* **ENTRIES SHOWN**:
^^^^^^^^

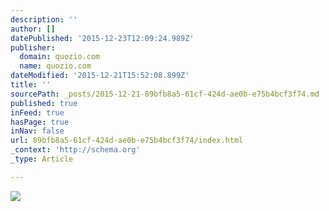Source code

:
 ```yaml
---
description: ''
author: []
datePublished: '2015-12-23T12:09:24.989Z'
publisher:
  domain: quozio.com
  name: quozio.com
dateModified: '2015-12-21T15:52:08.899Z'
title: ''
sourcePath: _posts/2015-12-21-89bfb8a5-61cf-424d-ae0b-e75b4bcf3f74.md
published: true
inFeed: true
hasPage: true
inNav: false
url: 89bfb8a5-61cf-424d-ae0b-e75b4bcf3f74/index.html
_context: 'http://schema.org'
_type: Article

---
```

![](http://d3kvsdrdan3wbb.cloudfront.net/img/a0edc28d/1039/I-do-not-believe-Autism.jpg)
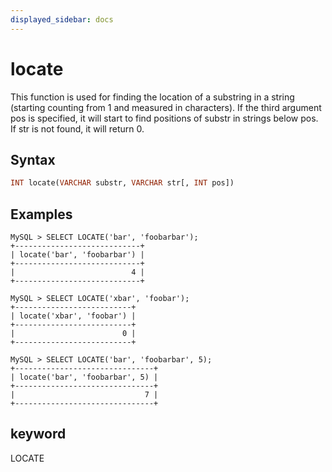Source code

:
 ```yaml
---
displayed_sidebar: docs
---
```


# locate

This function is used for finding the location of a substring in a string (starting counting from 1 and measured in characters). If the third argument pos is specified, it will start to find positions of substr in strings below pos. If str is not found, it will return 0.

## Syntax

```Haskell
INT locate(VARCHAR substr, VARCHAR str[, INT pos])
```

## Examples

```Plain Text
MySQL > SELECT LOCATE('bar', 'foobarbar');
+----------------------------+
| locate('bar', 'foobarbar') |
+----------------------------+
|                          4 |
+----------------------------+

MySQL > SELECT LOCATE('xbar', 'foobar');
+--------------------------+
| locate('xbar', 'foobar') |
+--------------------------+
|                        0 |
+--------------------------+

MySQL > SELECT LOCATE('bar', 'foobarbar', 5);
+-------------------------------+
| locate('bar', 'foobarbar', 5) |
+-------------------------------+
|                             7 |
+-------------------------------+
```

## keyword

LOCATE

^^^^^^^^

* **GOAL OF THE EXERCISE**: Which lines of the listing above hold the word "xbar"? Copy each of them.

* **WORKED SOLUTION**:
MySQL > SELECT LOCATE('xbar', 'foobar');
| locate('xbar', 'foobar') |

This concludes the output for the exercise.